Highlights & Insights¶
- Formal Taxonomy of Non-Model Gains: The paper clearly deconstructs the previously vague concept of "post-deployment capability enhancement" into inference, systems, and asset categories, establishing causal links to governance failure and providing an actionable framework for policymakers.
- Core Insight on the "Shift of Governance Leverage Points": As the importance of non-model gains rises, safety responsibility should not rest solely on model developers but should be distributed along the value chain to system integrators, deployment platforms, and end-users. This perspective offers a significant correction to current regulatory approaches that focus excessively on model developers.
- The Double-Edged Sword of Inference Gains as "Democratization Tools": Inference scaling allows small models to approach frontier performance.
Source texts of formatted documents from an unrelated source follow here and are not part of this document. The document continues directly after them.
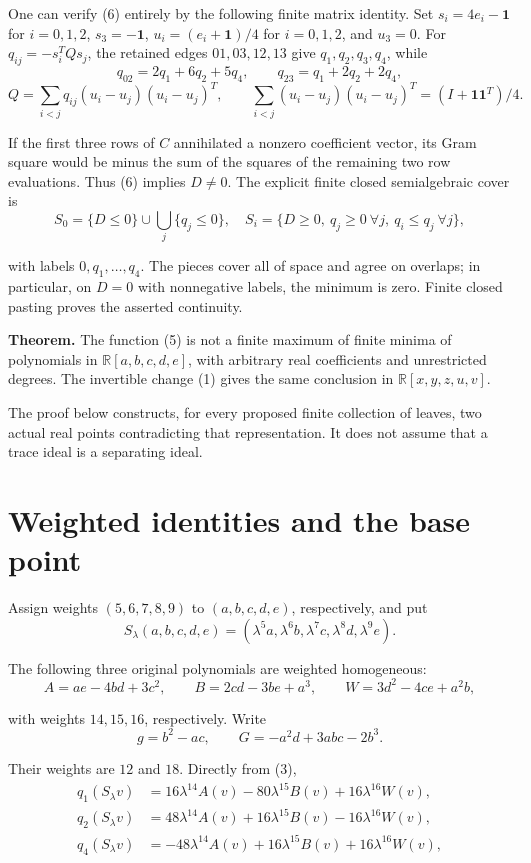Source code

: \documentclass[11pt]{article}
\begin{document}
One can verify (6) entirely by the following finite matrix identity. Set
\(s_i=4e_i-\mathbf1\) for \(i=0,1,2\), \(s_3=-\mathbf1\),
\(u_i=(e_i+\mathbf1)/4\) for \(i=0,1,2\), and \(u_3=0\).
For \(q_{ij}=-s_i^TQs_j\), the retained edges \(01,03,12,13\)
give \(q_1,q_2,q_3,q_4\), while
\[
q_{02}=2q_1+6q_2+5q_4,\qquad
q_{23}=q_1+2q_2+2q_4,
\]
\[
Q=\sum_{i<j}q_{ij}(u_i-u_j)(u_i-u_j)^T,
\qquad
\sum_{i<j}(u_i-u_j)(u_i-u_j)^T=(I+\mathbf1\mathbf1^T)/4.
\tag{7}
\]

If the first three rows of \(C\) annihilated a nonzero coefficient vector,
its Gram square would be minus the sum of the squares of the remaining
two row evaluations. Thus (6) implies \(D\ne0\). The explicit finite
closed semialgebraic cover is
\[
S_0=\{D\le0\}\cup\bigcup_j\{q_j\le0\},
\quad
S_i=\{D\ge0,\ q_j\ge0\ \forall j,\ q_i\le q_j\ \forall j\},
\tag{8}
\]

with labels \(0,q_1,\ldots,q_4\). The pieces cover all of space and
agree on overlaps; in particular, on \(D=0\) with nonnegative labels,
the minimum is zero. Finite closed pasting proves the asserted continuity.

\textbf{Theorem.} The function (5) is not a finite maximum of finite minima of
polynomials in \(\mathbb R[a,b,c,d,e]\), with arbitrary real coefficients
and unrestricted degrees. The invertible change (1) gives the same conclusion
in \(\mathbb R[x,y,z,u,v]\).

The proof below constructs, for every proposed finite collection of leaves,
two actual real points contradicting that representation. It does not
assume that a trace ideal is a separating ideal.

\section{Weighted identities and the base point}

Assign weights \((5,6,7,8,9)\) to \((a,b,c,d,e)\), respectively, and put
\[
S_\lambda(a,b,c,d,e)
 =(\lambda^5a,\lambda^6b,\lambda^7c,\lambda^8d,\lambda^9e).
\tag{9}
\]

The following three original polynomials are weighted homogeneous:
\[
A=ae-4bd+3c^2,\qquad
B=2cd-3be+a^3,\qquad
W=3d^2-4ce+a^2b,
\tag{10}
\]

with weights \(14,15,16\), respectively. Write
\[
g=b^2-ac,\qquad G=-a^2d+3abc-2b^3.
\tag{11}
\]

Their weights are \(12\) and \(18\). Directly from (3),
\[
\begin{split}
q_1(S_\lambda v)&=16\lambda^{14}A(v)-80\lambda^{15}B(v)
                                      +16\lambda^{16}W(v),\\
q_2(S_\lambda v)&=48\lambda^{14}A(v)+16\lambda^{15}B(v)
                                      -16\lambda^{16}W(v),\\
q_4(S_\lambda v)&=-48\lambda^{14}A(v)+16\lambda^{15}B(v)
                                      +16\lambda^{16}W(v),
\end{split}
\tag{12}
\]
\end{document}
While this lowers the barrier to accessing AI capabilities, it also lowers the threshold for malicious use, which has direct implications for safety policies regarding open-weight models.
Limitations & Future Work¶
- As a position paper, it lacks empirical validation; the feasibility and effectiveness of the proposed governance solutions have not been systematically evaluated.
- Insufficient analysis of interaction effects between non-model gains (e.g., the combinatorial amplification of inference gain \(\times\) systems gain), whereas actual risk scenarios often involve overlapping gains.
- The cloud governance section acknowledges major challenges in privacy law, technical implementation, and commercial viability, making short-term implementation difficult.
- Potential conflicts between governance schemes (e.g., how entry barriers in entity governance might stifle competition and innovation) are not fully discussed.
- Future work could involve quantifying the magnitude of capability improvements from various non-model gains to build predictive models for guiding the allocation of governance resources.
Related Work & Insights¶
- Complements model-level safety frameworks like Anthropic RSP and OpenAI Preparedness Framework by identifying their blind spots.
- Directly relates to METR’s research on capability elicitation, as this paper argues for the structural limitations of such work.
- Echoes empirical research by Epoch AI on the shifting relative importance of the three scaling paradigms (pre-training, post-training, and inference).
- Insight: When evaluating the safety of AI systems, "system-level capabilities" should be considered separately from "model-level capabilities," as the former may significantly exceed the latter.